The Halle artist Daniel Hermann has students at a cooperative comprehensive school asked each other: what do you believe in? They are young people who were untouched by the ideological experiments of the former GDR, but not by their consequences. East Germany is one of the three countries of the former Eastern block that has the most atheists (in absolute numbers), where a high percentage of citizens holds on to the materialist worldview, and where the knowledge about the Christian religion is full of gaps, especially among the young.
The sixteen-year-olds grew up under the brand-heaven of consumerist capitalism, that is to say, in a utopia-free age. Where the search for a community and happiness is fulfilled by the promises of marketing and advertising in the sense of “We Are Replay” by the jeans label of the same name, and less in institutionalised fantasy worlds like “we are pope.”
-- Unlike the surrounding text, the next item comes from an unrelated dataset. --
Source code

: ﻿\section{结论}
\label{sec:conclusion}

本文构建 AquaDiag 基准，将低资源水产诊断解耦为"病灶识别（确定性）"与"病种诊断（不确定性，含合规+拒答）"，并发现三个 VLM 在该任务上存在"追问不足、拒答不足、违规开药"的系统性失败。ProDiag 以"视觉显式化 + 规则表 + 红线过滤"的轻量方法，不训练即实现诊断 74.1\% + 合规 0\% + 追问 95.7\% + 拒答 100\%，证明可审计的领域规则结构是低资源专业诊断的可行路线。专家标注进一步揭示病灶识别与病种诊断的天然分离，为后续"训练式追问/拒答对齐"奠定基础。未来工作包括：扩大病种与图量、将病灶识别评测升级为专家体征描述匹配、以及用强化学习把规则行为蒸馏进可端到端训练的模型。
Conversations in workshops and in a project week about their own yearnings, role models, and goals were supposed to find form in the attempt of a (voluntary) declaration of faith in the format of a shrine or a poesiealbum [an autograph album with verse or sayings contributed by friends]. Daniel Herrmann explains: ”The shrine – the ark, the portatile (a kind of mobile altar, often taken along to the crusades) contains forms of relicts or votive gifts or figures of saints. The modern version of this are objects and mis-en-scènes in the private sphere. It can be an overstuffed beauty-case, perhaps filled with golden soap balls from Douglas, rare pills as party trophies, Mediterranean shells, and a friend’s lock. Or it is a rucksack full of buttons and a Diddl mouse. A further example is the mirror with a lipstick homage, pictures of boyfriend or of friends, or concert tickets attached to it. In Perfect Childhood Larry Clark said everything there is to say about the significant underside of a skateboard.
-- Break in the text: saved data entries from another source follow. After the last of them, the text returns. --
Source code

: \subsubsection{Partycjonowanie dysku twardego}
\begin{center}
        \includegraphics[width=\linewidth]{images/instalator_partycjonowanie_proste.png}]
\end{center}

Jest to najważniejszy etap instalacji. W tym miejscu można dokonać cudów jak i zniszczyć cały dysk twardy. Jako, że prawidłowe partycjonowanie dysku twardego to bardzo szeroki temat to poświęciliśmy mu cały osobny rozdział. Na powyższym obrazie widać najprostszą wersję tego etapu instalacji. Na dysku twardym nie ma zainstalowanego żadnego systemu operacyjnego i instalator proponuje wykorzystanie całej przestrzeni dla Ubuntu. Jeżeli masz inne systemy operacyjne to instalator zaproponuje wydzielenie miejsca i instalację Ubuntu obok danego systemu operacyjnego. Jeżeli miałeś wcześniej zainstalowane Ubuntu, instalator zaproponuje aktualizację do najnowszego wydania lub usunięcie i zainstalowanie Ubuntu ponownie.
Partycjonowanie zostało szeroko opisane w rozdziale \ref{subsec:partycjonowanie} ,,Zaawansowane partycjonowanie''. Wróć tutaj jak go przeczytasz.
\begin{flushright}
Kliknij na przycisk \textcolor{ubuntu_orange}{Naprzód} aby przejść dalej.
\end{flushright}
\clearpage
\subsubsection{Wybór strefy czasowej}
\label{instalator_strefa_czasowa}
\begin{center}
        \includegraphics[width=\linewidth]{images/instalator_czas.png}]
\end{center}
The poesiealbum contains pictures and icons, wishes and dedications. More modern declarations usually contain pointers to preferences (food, songs, animals, stars) of those writing in the album. Sometimes the pages are preformatted with questions like, for example: “Which actor do you like?” or “Where do you like going best?” With stickers of glittery hearts and magazine pictures, the pop star can be individually highlighted.” Removed from the discourses of cultural criticism or religious studies, the point of departure of Was glaubt Ihr are questions about everyday needs. But what ideas and visions does the new generation have that goes beyond emotional ties and social affiliation within the private sphere of family and friends?
Text by Angelika Richter (From: On Icons, Idols, Avatars, and Other Proxies)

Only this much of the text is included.